A little more than two years ago, a group of prominent CEOs and Institutional Investors published the Commonsense Principles of Corporate Governance. That work represented a collaborative effort – a search for common ground – by representatives of some of America’s largest corporations and institutional investors.

The authors said then, and it is no less true today, that the long-term prosperity of millions of American workers, retirees and investors depends on the effective governance of our public companies. They hoped that their Principles would be part of a larger dialogue about the responsibilities and need for constructive engagement of those companies, their boards and their investors.

According to the authors, “This dialogue is critical. In the last 20 years, we have seen a precipitous decline in the number of public companies in our country – a phenomenon that is distinctly and uniquely American. While the reasons for that decline may be complex and varied, one reason cited by a number of commentators is that our country’s public market participants are too short-term oriented, thus discouraging companies with a longer-term view from going public. We need to fix that problem, so that all Americans have the opportunity to participate in the economic growth generated by our country’s innovation and ingenuity.

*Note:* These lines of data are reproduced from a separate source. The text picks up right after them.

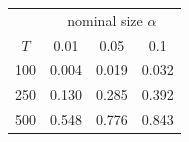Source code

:% 
\begin{tabular}{cccc}
  \hline
  & \multicolumn{3}{c}{nominal size $\alpha$} \\
 $T$ & 0.01 & 0.05 & 0.1 \\
 \hline
100 & 0.004 & 0.019 & 0.032 \\ 
  250 & 0.130 & 0.285 & 0.392 \\ 
  500 & 0.548 & 0.776 & 0.843 \\ 
   \hline
\end{tabular}
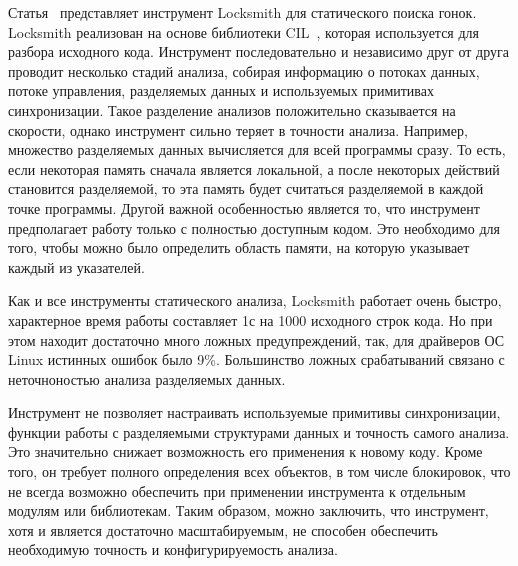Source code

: Статья~\cite{Pratikakis:2011} представляет инструмент Locksmith для статического поиска гонок.
Locksmith реализован на основе библиотеки CIL~\cite{CIL}, которая используется для разбора исходного кода.
Инструмент последовательно и независимо друг от друга проводит несколько стадий анализа, собирая информацию о потоках данных, потоке управления, разделяемых данных и используемых примитивах синхронизации.
Такое разделение анализов положительно сказывается на скорости, однако инструмент сильно теряет в точности анализа.
Например, множество разделяемых данных вычисляется для всей программы сразу. 
То есть, если некоторая память сначала является локальной, а после некоторых действий становится разделяемой, то эта память будет считаться разделяемой в каждой точке программы.
Другой важной особенностью является то, что инструмент предполагает работу только с полностью доступным кодом.
Это необходимо для того, чтобы можно было определить область памяти, на которую указывает каждый из указателей.

Как и все инструменты статического анализа, Locksmith работает очень быстро, характерное время работы составляет 1с на 1000 исходного строк кода.
Но при этом находит достаточно много ложных предупреждений, так, для драйверов ОС Linux истинных ошибок было 9\%.
Большинство ложных срабатываний связано с неточноностью анализа разделяемых данных.

Инструмент не позволяет настраивать используемые примитивы синхронизации, функции работы с разделяемыми структурами данных и точность самого анализа. 
Это значительно снижает возможность его применения к новому коду.
Кроме того, он требует полного определения всех объектов, в том числе блокировок, что не всегда возможно обеспечить при применении инструмента к отдельным модулям или библиотекам.
Таким образом, можно заключить, что инструмент, хотя и является достаточно масштабируемым, не способен обеспечить необходимую точность и конфигурируемость анализа.

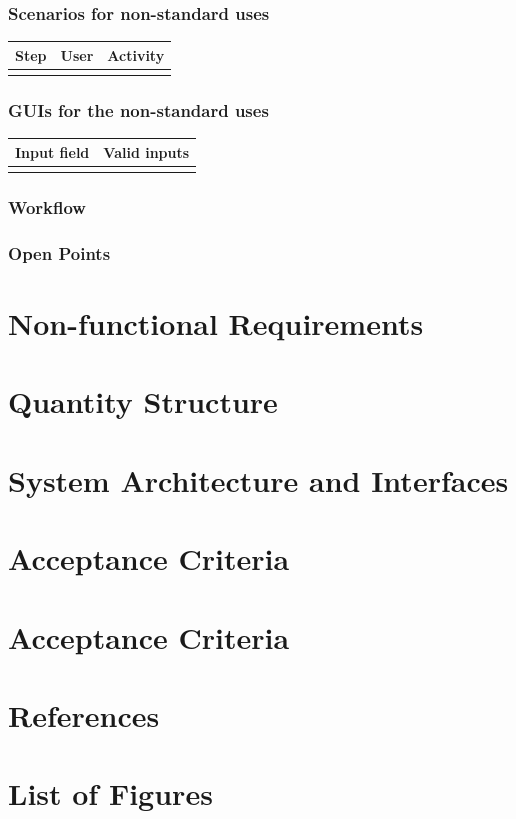 \documentclass[12pt]{article}
\theoremstyle{definition}
\begin{document}
\subsubsection{Scenarios for non-standard uses}

\begin{tabular}{|l|l|l|}
\hline
Step & User & Activity \\ \hline
 & & \\ \hline
\end{tabular}

\subsubsection{GUIs for the non-standard uses}

\begin{tabular}{|l|l|}
\hline
Input field & Valid inputs \\ \hline
 &  \\ \hline
\end{tabular}

\subsubsection{Workflow}

\subsubsection{Open Points}

\pagebreak

\section{Non-functional Requirements}

\pagebreak

\section{Quantity Structure}

\pagebreak

\section{System Architecture and Interfaces}

\pagebreak

\section{Acceptance Criteria}

\pagebreak

\section{Acceptance Criteria}

\pagebreak

\section{References}

\pagebreak

\section{List of Figures}

\pagebreak
\end{document}
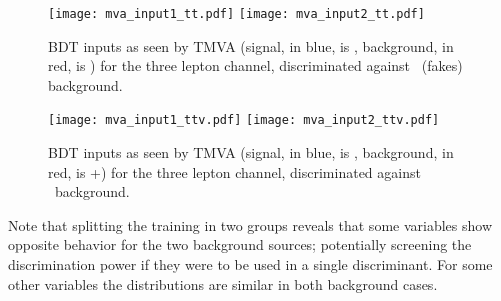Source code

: \begin{figure} [!h]
  \centering
  \texttt{[image: mva\_input1\_tt.pdf]}
  \texttt{[image: mva\_input2\_tt.pdf]}
\caption[BDT input variables. Discrimination against \ttbar.]{BDT inputs as seen by TMVA (signal, in blue, is \tHq, background, in red, is \ttbar) for the three lepton channel, discriminated against \ttbar\ (fakes) background.} 
\label{mva_input_tt}
\end{figure}

\begin{figure} [!h]
  \centering
  \texttt{[image: mva\_input1\_ttv.pdf]}
  \texttt{[image: mva\_input2\_ttv.pdf]}
\caption[BDT input variables. Discrimination against \ttV\ .]{BDT inputs as seen by TMVA (signal, in blue, is \tHq, background, in red, is \ttW+\ttZ) for the three lepton channel, discriminated against \ttV\ background.}                                                                                                                                                         
\label{mva_input_ttv}
\end{figure}



Note that splitting the training in two groups reveals that some variables show opposite behavior for the two background sources; potentially screening the discrimination power if they were to be used in a single discriminant. For some other variables the distributions are similar in both background cases.


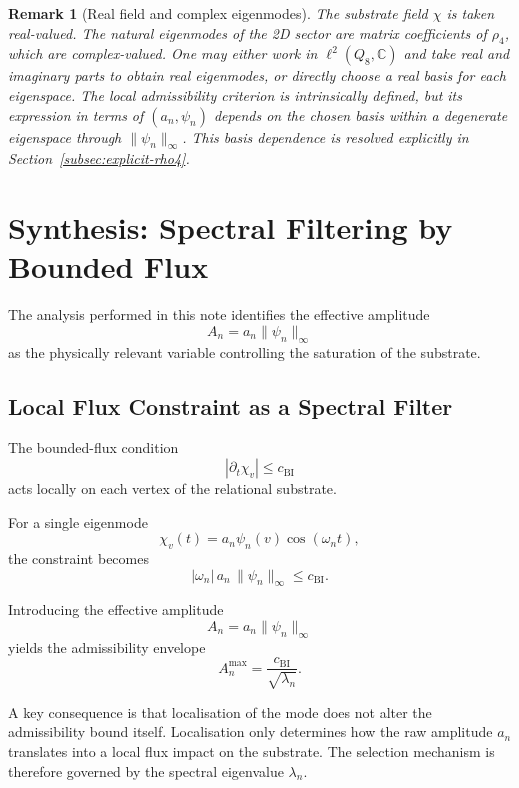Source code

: \documentclass[11pt,a4paper]{article}
\newtheorem{remark}{Remark}
\begin{document}
  \begin{remark}[Real field and complex eigenmodes]
      The substrate field $\chi$ is taken real-valued.
      The natural eigenmodes of the 2D sector are matrix coefficients of $\rho_4$,
      which are complex-valued.
      One may either work in $\ell^2(Q_8,\mathbb{C})$ and take real and imaginary parts to
      obtain real eigenmodes, or directly choose a real basis for each eigenspace.
      The local admissibility criterion is intrinsically defined, but its expression in
      terms of $(a_n,\psi_n)$ depends on the chosen basis within a degenerate eigenspace
      through $\|\psi_n\|_\infty$.
      This basis dependence is resolved explicitly in
      Section~\ref{subsec:explicit-rho4}.
  \end{remark}
\section{Synthesis: Spectral Filtering by Bounded Flux}
  \label{sec:synthesis-spectral-filtering-by-bounded-flux}

  The analysis performed in this note identifies the effective amplitude
  \[
    A_n = a_n \|\psi_n\|_\infty
  \]
  as the physically relevant variable controlling the saturation of the
  substrate.

  \subsection{Local Flux Constraint as a Spectral Filter}

    The bounded-flux condition
    \[
      |\partial_t \chi_v| \le c_{\mathrm{BI}}
    \]
    acts locally on each vertex of the relational substrate.

    For a single eigenmode
    \[
      \chi_v(t) = a_n \psi_n(v) \cos(\omega_n t),
    \]
    the constraint becomes
    \[
      |\omega_n|\,a_n\,\|\psi_n\|_\infty \le c_{\mathrm{BI}}.
    \]

    Introducing the effective amplitude
    \[
      A_n = a_n \|\psi_n\|_\infty
    \]
    yields the admissibility envelope
    \[
      A_n^{\max} = \frac{c_{\mathrm{BI}}}{\sqrt{\lambda_n}}.
    \]

    A key consequence is that localisation of the mode does not alter the
    admissibility bound itself.
    Localisation only determines how the raw amplitude $a_n$ translates into
    a local flux impact on the substrate.
    The selection mechanism is therefore governed by the spectral
    eigenvalue $\lambda_n$.
\end{document}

An updated 12-page document referred to as Commonsense Corporate Governance Principles 2.0 was signed by the CEOs of 13 organizations, including Berkshire Hathaway, BlackRock, General Electric, General Motors, JPMorgan Chase, State Street Global Advisors and Vanguard.

Commonsense Corporate Governance Principles 2.0 covers topics including:

Board of directors’ duties, composition and internal governance
Board of directors’ responsibilities
Shareholder rights – including that public companies should allow for some form of proxy access and that dual-class voting is ‘not a best practice’
Public reporting
Board leadership, including the lead independent director’s role
Management succession planning
Investors’ role in corporate governance.